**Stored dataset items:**
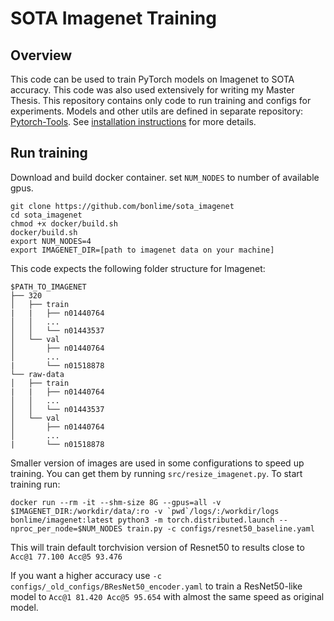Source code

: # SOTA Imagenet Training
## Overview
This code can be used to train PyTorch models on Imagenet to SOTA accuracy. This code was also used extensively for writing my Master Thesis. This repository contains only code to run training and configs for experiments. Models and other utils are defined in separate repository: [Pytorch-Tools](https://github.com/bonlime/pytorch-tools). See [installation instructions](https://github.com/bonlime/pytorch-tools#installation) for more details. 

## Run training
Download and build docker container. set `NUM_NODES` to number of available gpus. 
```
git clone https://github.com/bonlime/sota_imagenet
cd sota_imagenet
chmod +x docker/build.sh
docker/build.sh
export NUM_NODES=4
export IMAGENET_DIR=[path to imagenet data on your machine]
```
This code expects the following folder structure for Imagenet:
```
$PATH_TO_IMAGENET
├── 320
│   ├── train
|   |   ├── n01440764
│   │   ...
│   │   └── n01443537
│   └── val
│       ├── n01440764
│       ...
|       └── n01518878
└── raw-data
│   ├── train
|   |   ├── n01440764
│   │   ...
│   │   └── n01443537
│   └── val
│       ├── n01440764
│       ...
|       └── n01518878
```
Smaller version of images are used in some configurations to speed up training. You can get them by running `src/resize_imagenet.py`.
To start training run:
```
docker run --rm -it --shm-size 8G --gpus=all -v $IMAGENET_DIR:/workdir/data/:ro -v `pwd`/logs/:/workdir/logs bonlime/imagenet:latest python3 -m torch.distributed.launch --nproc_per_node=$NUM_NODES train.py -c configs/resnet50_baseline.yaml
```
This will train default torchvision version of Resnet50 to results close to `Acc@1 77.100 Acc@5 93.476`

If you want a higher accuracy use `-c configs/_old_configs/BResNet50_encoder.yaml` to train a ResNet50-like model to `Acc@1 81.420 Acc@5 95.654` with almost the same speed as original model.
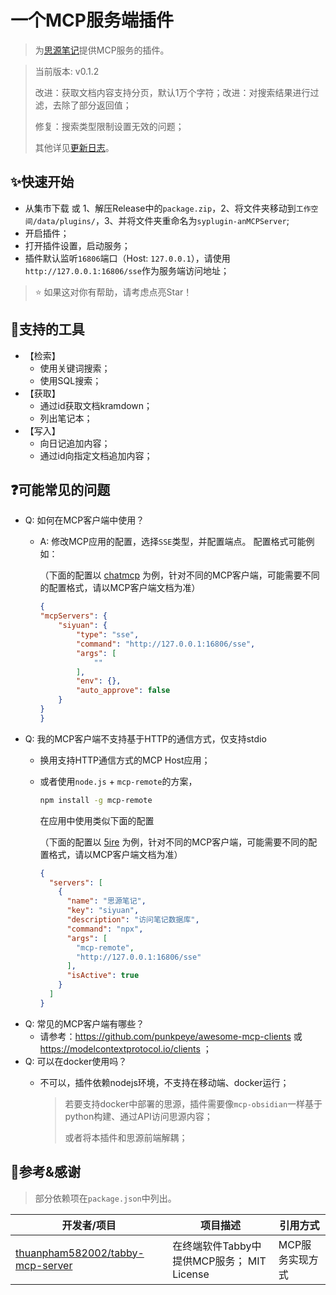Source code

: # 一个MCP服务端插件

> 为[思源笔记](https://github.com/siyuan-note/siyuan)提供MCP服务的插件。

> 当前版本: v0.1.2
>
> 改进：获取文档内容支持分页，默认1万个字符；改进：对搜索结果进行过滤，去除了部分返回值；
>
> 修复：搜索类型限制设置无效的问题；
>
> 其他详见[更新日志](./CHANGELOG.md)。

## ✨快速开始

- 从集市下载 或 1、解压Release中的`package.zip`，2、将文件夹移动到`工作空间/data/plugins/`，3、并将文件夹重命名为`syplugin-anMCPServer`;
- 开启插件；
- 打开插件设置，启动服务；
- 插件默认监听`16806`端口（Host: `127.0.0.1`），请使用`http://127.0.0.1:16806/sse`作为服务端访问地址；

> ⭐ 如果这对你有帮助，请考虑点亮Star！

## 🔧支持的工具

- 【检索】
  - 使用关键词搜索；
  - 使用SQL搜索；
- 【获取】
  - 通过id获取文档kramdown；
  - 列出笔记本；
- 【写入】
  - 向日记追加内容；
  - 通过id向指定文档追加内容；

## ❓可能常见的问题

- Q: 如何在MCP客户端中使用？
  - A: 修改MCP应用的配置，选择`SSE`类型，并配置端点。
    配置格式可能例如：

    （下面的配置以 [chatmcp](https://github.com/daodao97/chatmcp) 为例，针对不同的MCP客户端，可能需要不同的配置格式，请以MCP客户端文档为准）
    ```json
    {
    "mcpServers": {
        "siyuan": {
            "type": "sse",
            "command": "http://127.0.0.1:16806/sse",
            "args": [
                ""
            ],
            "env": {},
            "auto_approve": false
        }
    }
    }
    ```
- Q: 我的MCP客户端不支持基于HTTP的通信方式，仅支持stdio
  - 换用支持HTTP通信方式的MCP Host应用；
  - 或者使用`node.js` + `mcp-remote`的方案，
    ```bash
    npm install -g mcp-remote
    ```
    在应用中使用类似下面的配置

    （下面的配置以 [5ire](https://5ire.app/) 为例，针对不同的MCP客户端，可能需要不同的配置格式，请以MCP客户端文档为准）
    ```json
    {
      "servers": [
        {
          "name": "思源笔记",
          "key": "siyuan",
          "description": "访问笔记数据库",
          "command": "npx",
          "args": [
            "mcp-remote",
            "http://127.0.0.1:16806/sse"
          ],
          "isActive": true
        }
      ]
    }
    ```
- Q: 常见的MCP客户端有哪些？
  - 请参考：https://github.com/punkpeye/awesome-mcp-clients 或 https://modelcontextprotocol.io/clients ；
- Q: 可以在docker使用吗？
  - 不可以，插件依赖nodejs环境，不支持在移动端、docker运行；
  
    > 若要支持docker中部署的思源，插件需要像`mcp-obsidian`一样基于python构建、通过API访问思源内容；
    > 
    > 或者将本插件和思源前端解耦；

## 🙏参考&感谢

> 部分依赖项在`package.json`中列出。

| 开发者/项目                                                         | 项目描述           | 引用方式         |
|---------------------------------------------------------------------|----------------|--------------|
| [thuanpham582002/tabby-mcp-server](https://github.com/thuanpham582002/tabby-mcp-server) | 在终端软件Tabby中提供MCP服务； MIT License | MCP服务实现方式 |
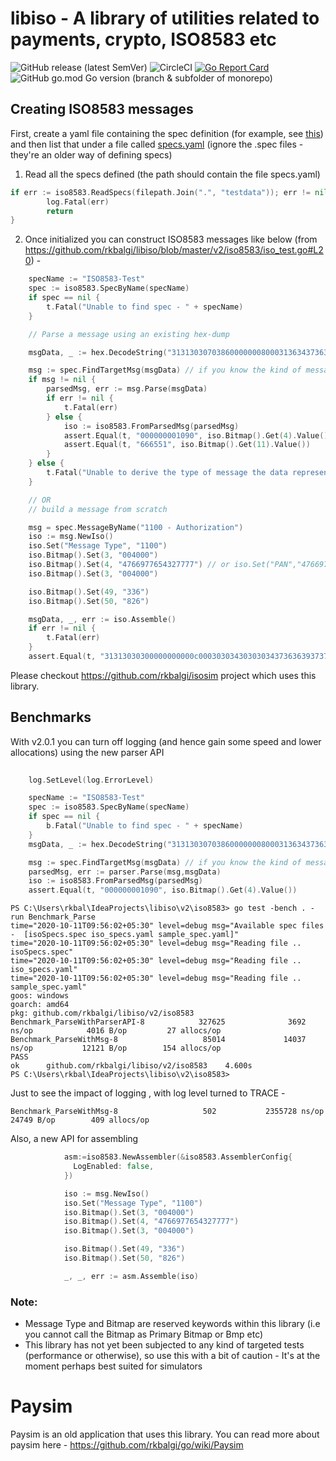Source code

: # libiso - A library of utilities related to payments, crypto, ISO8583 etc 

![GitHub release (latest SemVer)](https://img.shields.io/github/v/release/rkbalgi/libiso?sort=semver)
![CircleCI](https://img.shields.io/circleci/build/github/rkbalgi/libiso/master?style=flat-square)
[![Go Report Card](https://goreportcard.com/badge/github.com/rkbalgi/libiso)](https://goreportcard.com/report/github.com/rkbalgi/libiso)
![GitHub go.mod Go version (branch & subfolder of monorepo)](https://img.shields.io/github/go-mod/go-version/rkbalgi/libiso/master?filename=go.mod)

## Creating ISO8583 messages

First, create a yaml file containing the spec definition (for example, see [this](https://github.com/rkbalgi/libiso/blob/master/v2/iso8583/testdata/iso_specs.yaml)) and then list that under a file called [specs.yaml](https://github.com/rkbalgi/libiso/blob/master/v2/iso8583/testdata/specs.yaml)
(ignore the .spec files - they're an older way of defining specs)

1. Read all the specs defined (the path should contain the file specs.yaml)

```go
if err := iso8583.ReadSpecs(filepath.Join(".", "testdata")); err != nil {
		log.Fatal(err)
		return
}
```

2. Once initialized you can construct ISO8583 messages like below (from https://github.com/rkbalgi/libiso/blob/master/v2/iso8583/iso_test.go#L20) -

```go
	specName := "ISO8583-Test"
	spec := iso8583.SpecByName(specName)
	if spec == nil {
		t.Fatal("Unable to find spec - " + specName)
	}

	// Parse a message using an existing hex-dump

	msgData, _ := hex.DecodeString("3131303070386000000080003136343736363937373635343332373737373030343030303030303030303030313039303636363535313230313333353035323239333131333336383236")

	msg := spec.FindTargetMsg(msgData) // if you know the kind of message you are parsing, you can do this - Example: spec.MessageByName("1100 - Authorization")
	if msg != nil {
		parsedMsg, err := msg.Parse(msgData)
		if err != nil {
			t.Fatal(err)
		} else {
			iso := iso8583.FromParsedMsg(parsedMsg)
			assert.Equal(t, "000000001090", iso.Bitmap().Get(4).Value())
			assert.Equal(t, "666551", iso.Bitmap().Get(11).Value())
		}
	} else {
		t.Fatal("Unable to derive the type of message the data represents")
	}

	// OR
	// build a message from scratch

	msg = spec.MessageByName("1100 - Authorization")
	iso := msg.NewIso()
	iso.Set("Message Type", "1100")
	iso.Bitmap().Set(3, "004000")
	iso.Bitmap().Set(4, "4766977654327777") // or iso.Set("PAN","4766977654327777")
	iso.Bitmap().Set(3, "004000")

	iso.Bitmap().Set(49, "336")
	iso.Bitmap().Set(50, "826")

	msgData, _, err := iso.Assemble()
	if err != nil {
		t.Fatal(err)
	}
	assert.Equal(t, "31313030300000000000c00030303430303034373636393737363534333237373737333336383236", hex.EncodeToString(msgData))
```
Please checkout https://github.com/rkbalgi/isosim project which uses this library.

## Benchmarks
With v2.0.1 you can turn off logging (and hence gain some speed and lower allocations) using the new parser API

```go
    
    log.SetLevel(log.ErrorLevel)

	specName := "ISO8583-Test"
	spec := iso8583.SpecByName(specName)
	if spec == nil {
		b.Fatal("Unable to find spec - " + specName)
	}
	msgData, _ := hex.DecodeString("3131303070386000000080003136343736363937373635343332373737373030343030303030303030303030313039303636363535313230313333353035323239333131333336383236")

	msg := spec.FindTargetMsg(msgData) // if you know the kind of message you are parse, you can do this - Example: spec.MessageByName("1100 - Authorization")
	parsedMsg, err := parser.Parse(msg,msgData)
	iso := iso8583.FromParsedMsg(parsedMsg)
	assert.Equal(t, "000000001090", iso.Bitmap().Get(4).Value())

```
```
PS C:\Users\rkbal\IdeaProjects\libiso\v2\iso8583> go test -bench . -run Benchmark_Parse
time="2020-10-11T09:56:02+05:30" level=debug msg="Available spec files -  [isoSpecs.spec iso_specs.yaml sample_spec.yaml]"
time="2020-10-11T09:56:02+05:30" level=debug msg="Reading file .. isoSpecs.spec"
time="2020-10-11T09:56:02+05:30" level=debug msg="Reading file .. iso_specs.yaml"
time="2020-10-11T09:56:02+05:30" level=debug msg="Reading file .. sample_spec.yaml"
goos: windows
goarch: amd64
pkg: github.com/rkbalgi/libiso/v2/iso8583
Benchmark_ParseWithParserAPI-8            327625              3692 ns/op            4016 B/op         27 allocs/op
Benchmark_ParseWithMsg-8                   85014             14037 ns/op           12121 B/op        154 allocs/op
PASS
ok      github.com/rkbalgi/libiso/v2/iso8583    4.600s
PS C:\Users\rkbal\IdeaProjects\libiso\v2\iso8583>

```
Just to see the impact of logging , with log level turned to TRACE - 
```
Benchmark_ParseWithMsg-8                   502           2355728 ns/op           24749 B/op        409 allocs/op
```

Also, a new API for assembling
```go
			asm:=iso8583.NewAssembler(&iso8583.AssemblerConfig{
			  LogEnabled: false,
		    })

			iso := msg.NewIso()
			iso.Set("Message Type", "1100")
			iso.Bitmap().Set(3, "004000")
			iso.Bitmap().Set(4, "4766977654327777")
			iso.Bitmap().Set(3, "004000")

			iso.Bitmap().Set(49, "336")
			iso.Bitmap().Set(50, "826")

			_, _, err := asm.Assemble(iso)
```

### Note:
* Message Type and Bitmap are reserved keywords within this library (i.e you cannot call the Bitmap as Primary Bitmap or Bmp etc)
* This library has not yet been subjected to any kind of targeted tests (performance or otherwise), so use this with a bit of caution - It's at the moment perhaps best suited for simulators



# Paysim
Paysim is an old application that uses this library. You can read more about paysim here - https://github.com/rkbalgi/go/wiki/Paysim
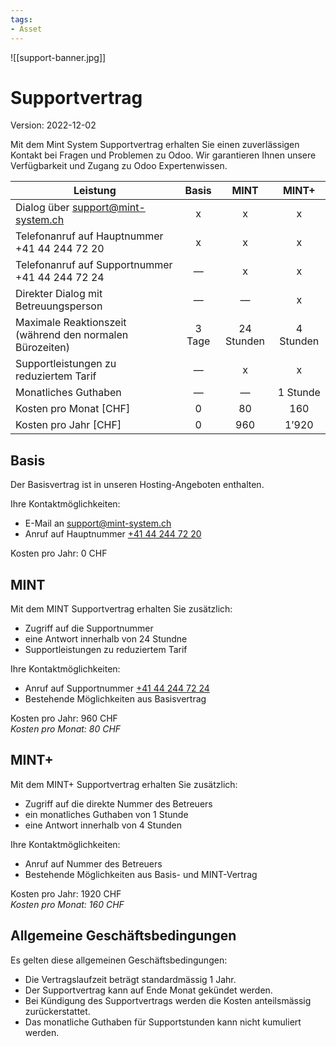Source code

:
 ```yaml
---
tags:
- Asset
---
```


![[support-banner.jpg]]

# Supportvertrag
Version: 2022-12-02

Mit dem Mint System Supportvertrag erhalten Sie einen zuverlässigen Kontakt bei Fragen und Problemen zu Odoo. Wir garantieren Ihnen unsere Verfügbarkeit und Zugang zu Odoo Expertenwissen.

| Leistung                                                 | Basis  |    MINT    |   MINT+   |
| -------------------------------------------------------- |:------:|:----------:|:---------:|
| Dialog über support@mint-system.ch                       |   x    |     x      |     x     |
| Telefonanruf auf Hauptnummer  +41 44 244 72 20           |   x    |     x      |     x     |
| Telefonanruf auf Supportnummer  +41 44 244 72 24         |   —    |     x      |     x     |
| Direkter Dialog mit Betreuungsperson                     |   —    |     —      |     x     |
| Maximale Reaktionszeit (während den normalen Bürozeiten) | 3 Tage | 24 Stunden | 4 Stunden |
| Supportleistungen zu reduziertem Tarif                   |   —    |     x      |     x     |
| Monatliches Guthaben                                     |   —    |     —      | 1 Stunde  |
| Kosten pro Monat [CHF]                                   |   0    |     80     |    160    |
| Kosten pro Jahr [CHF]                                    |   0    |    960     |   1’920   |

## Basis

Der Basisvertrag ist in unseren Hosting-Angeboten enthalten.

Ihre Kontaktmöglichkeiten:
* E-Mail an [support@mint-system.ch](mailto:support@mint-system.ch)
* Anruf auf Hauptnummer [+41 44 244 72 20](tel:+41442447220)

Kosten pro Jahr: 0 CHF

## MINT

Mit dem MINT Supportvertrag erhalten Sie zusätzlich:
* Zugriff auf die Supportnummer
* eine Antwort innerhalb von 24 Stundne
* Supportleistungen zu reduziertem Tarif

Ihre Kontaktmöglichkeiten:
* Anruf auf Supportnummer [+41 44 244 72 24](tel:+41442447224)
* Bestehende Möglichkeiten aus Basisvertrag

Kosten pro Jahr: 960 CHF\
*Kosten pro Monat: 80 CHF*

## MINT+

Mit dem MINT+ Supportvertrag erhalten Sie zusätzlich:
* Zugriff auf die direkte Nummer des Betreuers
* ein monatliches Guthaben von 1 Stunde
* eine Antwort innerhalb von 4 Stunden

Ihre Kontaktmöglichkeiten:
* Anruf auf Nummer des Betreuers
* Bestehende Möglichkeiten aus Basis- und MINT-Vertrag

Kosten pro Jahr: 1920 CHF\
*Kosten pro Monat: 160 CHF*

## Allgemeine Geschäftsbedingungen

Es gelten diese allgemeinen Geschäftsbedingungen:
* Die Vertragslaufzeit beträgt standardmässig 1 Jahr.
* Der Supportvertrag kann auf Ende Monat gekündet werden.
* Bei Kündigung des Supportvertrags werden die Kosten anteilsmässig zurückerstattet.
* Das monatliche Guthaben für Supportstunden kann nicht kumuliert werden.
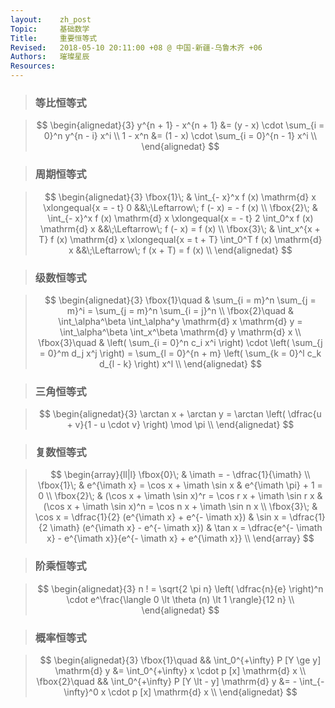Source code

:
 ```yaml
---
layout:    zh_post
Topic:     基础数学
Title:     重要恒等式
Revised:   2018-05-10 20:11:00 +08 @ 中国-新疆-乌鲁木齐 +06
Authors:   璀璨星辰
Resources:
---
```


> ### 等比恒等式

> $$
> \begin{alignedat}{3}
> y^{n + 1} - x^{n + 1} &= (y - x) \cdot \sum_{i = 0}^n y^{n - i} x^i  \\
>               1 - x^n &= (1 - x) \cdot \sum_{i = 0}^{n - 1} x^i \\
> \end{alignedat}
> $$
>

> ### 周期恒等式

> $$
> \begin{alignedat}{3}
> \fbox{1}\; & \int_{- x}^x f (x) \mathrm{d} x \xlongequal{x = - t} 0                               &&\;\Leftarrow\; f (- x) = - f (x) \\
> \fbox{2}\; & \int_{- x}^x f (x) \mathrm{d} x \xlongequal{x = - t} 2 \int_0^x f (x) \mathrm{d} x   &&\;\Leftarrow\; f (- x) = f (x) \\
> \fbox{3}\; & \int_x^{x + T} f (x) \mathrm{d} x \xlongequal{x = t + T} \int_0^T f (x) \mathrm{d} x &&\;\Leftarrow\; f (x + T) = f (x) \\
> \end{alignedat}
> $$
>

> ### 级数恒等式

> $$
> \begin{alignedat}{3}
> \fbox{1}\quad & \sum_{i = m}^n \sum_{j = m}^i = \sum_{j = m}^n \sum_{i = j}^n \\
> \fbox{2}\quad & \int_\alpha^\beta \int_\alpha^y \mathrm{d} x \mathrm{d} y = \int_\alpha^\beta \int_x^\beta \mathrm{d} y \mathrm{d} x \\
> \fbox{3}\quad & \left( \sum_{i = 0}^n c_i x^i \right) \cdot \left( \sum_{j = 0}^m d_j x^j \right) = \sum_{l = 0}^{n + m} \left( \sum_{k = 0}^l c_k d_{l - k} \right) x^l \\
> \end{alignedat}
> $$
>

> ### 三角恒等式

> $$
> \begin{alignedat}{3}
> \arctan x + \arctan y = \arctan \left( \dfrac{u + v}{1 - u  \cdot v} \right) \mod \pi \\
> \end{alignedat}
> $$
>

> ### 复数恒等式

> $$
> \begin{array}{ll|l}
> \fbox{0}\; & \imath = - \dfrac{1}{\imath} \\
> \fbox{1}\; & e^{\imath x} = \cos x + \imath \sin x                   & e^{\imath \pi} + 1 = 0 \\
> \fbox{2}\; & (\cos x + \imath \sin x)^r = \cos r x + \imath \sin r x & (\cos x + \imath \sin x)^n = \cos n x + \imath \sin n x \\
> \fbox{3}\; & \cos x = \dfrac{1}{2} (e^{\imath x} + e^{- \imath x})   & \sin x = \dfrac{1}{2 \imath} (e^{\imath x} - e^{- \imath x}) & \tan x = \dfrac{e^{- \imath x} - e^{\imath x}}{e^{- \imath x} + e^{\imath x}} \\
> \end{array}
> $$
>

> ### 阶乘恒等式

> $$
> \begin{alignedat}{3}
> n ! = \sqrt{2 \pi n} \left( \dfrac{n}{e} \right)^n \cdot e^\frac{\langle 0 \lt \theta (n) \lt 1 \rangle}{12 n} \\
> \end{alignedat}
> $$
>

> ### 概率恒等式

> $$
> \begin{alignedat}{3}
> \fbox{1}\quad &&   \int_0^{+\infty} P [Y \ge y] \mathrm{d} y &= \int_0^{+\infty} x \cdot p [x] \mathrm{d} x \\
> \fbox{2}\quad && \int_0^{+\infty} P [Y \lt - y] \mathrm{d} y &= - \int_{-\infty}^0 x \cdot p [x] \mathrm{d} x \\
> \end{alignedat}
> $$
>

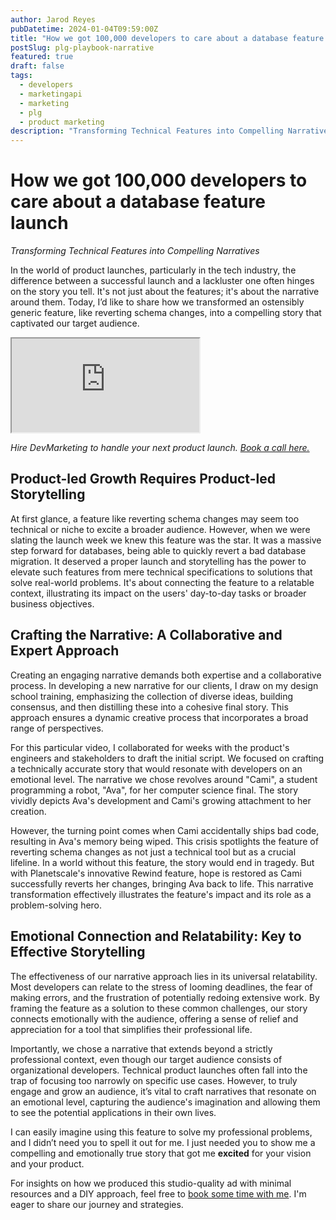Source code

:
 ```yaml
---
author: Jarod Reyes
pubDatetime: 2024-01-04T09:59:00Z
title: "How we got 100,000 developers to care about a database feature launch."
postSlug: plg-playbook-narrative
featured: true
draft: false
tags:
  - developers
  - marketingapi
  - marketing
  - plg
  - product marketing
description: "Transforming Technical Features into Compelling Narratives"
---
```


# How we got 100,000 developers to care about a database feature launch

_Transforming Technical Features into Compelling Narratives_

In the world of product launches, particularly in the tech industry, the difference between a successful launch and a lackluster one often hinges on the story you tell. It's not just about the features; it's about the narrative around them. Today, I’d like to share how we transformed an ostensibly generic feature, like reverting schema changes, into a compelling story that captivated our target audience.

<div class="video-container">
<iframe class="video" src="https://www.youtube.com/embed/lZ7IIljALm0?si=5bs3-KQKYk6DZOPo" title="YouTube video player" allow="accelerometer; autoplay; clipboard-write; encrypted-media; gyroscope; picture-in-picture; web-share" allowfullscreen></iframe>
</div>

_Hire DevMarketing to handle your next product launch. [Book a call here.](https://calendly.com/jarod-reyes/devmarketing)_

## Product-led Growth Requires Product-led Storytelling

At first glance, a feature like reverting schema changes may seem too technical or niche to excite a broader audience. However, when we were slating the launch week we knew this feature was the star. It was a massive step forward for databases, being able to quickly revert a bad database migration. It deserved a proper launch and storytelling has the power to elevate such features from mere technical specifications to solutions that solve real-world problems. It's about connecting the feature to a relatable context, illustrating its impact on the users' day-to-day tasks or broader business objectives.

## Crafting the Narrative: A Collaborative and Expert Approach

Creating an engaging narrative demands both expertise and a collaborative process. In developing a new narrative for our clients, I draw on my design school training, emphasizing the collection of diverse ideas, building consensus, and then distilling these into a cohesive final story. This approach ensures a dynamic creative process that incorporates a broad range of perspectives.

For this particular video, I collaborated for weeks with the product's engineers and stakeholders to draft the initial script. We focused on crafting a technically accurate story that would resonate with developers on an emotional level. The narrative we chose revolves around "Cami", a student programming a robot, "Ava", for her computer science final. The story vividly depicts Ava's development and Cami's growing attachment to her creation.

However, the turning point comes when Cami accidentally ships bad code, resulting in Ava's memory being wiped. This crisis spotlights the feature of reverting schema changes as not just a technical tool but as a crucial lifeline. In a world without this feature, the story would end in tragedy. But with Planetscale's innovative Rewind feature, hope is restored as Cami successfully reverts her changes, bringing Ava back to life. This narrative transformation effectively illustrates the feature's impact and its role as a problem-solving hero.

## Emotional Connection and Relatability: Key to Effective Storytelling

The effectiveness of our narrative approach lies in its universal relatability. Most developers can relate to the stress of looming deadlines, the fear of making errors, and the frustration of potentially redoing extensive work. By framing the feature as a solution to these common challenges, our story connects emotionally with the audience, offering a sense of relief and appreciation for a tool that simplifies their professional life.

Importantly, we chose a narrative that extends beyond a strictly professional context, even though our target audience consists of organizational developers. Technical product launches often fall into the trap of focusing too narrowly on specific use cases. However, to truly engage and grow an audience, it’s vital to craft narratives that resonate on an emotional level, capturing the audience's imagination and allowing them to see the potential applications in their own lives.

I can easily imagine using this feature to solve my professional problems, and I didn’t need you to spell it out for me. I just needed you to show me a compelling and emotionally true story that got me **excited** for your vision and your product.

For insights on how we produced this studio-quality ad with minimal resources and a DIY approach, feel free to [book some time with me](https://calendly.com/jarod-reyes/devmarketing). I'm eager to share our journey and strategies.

**WORK INSTRUCTION:**
Give the number of lines in the entries that include the string "testdata", and nothing more.

**ANSWER TO THE PROBLEM:**
2